Monday, 5 October 2009

Getting it right / wrong

It seems that my writing is too telegraphic, too condensed. I am not completely unaware of this and on Sunday at Throssel Hole Buddhist Abbey, in conversation it came up. But in a short while it was understood why; I try to look at things on lots of different levels and remain mindful that to even attempt to say anything on some of the stuff I am writing about is to risk getting it all wrong. Here we go... getting it all wrong. At the deep level there is the whole non-dual, not right not wrong; important, but none the less a smack in the face is painful. At the more relative levels... oh, well look, you either know all that stuff or not. This sort of links up with an other conversation about everyone doing their best. That works at different levels too. No, I am not being clear here am I? Forget it. I am probably being far too presumptuous anyway.

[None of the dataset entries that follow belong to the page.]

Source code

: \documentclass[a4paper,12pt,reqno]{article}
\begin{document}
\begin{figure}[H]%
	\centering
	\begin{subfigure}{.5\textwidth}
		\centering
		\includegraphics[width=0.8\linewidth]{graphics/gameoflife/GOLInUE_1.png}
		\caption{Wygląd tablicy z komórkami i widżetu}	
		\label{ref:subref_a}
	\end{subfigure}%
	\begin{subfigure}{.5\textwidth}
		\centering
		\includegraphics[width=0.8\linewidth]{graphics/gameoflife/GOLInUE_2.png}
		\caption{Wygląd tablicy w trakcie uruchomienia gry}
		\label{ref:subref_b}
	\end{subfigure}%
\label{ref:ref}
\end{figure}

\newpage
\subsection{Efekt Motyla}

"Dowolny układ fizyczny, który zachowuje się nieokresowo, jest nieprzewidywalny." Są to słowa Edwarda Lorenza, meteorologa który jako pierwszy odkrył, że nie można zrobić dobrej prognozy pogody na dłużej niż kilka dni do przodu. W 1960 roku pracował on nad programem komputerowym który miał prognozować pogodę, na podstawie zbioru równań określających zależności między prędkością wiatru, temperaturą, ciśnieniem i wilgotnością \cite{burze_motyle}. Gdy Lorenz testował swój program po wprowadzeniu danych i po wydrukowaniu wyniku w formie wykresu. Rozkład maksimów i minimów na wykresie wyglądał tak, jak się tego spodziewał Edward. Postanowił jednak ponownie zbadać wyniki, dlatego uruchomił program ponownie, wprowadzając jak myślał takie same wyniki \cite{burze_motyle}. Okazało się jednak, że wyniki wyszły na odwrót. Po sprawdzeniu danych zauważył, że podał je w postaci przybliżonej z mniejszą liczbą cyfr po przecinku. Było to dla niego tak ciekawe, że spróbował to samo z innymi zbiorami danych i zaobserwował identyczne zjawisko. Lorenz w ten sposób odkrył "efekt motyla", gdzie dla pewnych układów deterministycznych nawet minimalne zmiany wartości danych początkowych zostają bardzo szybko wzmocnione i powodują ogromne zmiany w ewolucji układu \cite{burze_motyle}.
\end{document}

Tuesday now. Spent the morning tidying the wood shed and raking leaves at Harnham Buddist Monastery before having lunch there. Helped with the post lunch tidying then used their hall to sit in meditation. The monks are happy for the public to use the hall to meditate. I'd checked that they were ok about forms of meditation related to traditions 'other' than theirs.

Just started reading Tao Te Ching / Lao Tzu; translated by David Hinton. The introduction to this is, I think, marvelous. Wu-wei: Nothing's own doing, etc. (from the author's list of key terms). To live in harmony with the depth of this philosophy, well, for me it's an aspiration (when I remember) that could be one way to put it. To write of the day to day reality as it seems to me of the unfolding, well I am not being clear am I?

In each moment, choices, nominally right, nominally wrong.